▶ _Problem description_
Read the records and gather each line that includes "vectors".

▶ _Material shown_
▽

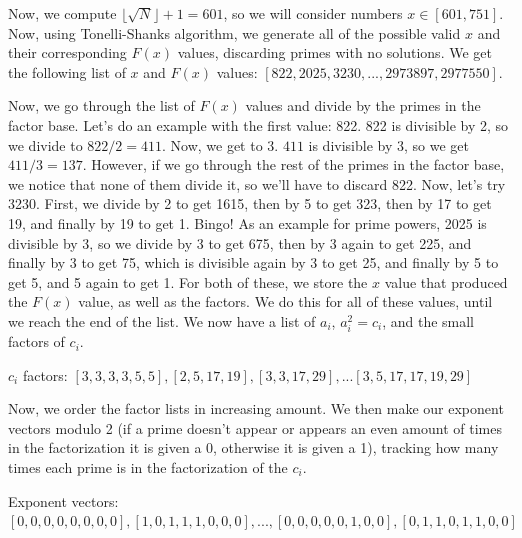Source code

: \documentclass[11pt,reqno]{amsart}
\theoremstyle{definition}
\begin{document}
Now, we compute $\lfloor \sqrt{N} \rfloor + 1 = 601$, so we will consider numbers $x \in [601, 751]$. Now, using Tonelli-Shanks algorithm, we generate all of the possible valid $x$ and their corresponding $F(x)$ values, discarding primes with no solutions. We get the following list of $x$ and $F(x)$ values:
$[822, 2025, 3230, ..., 2973897, 2977550]$. 


Now, we go through the list of $F(x)$ values and divide by the primes in the factor base. Let's do an example with the first value: 822. 822 is divisible by 2, so we divide to $822 / 2 = 411$. Now, we get to 3. $411$ is divisible by 3, so we get $411 / 3 = 137$. However, if we go through the rest of the primes in the factor base, we notice that none of them divide it, so we'll have to discard 822. Now, let's try 3230. First, we divide by 2 to get 1615, then by 5 to get 323, then by 17 to get 19, and finally by 19 to get 1. Bingo! As an example for prime powers, 2025 is divisible by 3, so we divide by 3 to get 675, then by 3 again to get 225, and finally by 3 to get 75, which is divisible again by 3 to get 25, and finally by 5 to get 5, and 5 again to get 1. For both of these, we store the $x$ value that produced the $F(x)$ value, as well as the factors. We do this for all of these values, until we reach the end of the list. We now have a list of $a_i$, $a_i^2 = c_i$, and the small factors of $c_i$. 

$c_i$ factors: $[3, 3, 3, 3, 5, 5], [2, 5, 17, 19], [3, 3, 17, 29], ... [3, 5, 17, 17, 19, 29]$


Now, we order the factor lists in increasing amount. We then make our exponent vectors modulo 2 (if a prime doesn't appear or appears an even amount of times in the factorization it is given a 0, otherwise it is given a 1), tracking how many times each prime is in the factorization of the $c_i$. 

Exponent vectors: $[0, 0, 0, 0, 0, 0, 0, 0], [1, 0, 1, 1, 1, 0, 0, 0], ..., [0, 0, 0, 0, 0, 1, 0, 0], [0, 1, 1, 0, 1, 1, 0, 0]$
\end{document}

△

▶ _Solved problem_
Now, we order the factor lists in increasing amount. We then make our exponent vectors modulo 2 (if a prime doesn't appear or appears an even amount of times in the factorization it is given a 0, otherwise it is given a 1), tracking how many times each prime is in the factorization of the $c_i$. 
Exponent vectors: $[0, 0, 0, 0, 0, 0, 0, 0], [1, 0, 1, 1, 1, 0, 0, 0], ..., [0, 0, 0, 0, 0, 1, 0, 0], [0, 1, 1, 0, 1, 1, 0, 0]$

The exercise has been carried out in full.